** Records for this exercise follows **

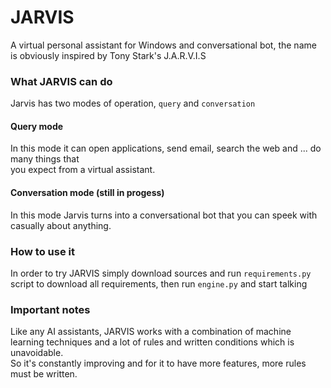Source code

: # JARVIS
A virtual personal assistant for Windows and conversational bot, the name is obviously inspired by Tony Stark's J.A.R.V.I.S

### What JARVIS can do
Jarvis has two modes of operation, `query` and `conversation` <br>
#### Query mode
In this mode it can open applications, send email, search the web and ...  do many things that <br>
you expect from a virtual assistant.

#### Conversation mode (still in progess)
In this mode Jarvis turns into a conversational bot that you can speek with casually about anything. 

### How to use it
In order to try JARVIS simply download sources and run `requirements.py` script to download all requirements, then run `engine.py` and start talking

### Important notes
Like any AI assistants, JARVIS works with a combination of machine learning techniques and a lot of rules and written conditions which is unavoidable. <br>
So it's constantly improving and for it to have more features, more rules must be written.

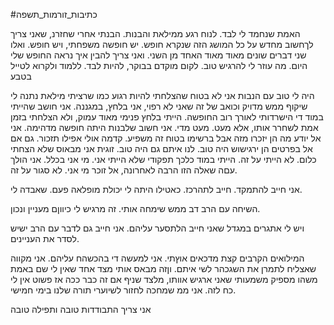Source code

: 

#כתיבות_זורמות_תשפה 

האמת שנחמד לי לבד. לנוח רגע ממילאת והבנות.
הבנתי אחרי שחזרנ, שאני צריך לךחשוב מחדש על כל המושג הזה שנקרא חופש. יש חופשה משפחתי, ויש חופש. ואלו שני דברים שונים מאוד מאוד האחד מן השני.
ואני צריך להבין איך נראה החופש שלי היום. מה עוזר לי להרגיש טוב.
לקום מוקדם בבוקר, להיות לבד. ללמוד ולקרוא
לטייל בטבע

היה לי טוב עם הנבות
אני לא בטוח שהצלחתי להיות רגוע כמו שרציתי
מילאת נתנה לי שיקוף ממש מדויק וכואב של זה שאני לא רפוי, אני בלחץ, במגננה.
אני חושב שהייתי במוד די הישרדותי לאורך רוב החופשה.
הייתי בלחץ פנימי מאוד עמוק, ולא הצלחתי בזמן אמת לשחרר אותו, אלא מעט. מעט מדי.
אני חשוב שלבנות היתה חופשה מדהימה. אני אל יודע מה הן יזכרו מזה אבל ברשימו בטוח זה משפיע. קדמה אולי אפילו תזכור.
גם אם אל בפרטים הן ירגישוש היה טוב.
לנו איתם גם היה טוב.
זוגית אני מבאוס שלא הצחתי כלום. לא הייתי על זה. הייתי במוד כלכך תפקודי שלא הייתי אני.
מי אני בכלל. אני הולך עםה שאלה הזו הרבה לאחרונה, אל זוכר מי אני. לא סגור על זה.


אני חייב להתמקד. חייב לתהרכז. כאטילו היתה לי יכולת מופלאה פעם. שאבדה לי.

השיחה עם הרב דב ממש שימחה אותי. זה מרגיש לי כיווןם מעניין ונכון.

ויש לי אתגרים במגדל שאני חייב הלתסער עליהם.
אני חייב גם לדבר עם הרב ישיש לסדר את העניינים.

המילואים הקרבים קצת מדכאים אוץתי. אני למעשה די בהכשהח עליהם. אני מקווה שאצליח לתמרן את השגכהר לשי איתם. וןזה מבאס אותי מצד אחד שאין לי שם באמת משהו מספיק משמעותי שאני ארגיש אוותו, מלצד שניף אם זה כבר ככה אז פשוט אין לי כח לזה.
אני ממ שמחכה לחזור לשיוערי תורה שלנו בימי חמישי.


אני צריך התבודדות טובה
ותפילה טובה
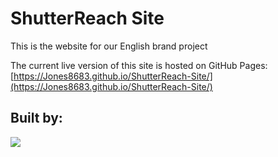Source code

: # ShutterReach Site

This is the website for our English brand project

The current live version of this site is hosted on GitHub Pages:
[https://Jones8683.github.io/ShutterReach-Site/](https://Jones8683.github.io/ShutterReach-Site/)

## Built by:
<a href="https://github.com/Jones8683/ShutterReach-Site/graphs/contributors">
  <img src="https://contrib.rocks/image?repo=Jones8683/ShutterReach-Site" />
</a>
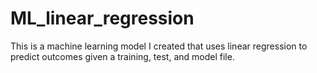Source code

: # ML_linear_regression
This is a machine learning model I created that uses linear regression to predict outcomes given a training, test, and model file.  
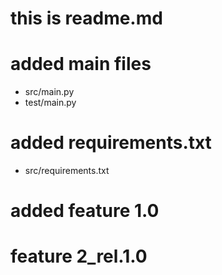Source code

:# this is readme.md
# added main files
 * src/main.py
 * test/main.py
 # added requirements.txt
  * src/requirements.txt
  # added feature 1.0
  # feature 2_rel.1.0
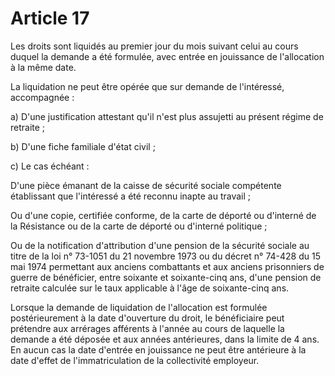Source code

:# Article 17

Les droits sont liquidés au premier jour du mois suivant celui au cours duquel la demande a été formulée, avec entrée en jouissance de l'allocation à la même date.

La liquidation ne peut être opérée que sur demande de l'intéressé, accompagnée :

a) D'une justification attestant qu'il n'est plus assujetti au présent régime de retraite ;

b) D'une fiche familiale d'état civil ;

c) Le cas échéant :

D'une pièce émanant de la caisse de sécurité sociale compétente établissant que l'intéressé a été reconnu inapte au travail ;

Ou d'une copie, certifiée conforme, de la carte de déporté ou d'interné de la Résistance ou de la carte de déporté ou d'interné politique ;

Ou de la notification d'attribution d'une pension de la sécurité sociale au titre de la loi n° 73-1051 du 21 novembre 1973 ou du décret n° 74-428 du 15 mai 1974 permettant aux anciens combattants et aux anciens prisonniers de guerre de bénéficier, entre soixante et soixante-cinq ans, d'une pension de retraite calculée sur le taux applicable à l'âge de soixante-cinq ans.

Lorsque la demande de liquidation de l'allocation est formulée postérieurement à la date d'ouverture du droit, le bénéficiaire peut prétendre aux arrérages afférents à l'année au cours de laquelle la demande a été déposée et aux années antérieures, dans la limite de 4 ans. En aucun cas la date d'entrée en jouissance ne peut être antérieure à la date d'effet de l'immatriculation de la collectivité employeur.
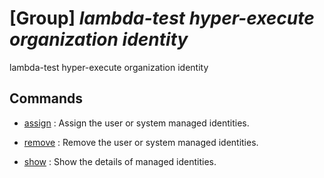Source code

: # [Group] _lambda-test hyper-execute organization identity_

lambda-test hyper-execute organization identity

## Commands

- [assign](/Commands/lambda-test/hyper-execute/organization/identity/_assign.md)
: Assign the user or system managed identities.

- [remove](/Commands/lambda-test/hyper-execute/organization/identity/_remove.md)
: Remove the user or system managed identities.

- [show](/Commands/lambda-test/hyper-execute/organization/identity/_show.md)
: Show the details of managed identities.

** End of Records for this exercise **

Task requirements:
Take every line from the data that includes the word "system".

Solved problem:
: Assign the user or system managed identities.
: Remove the user or system managed identities.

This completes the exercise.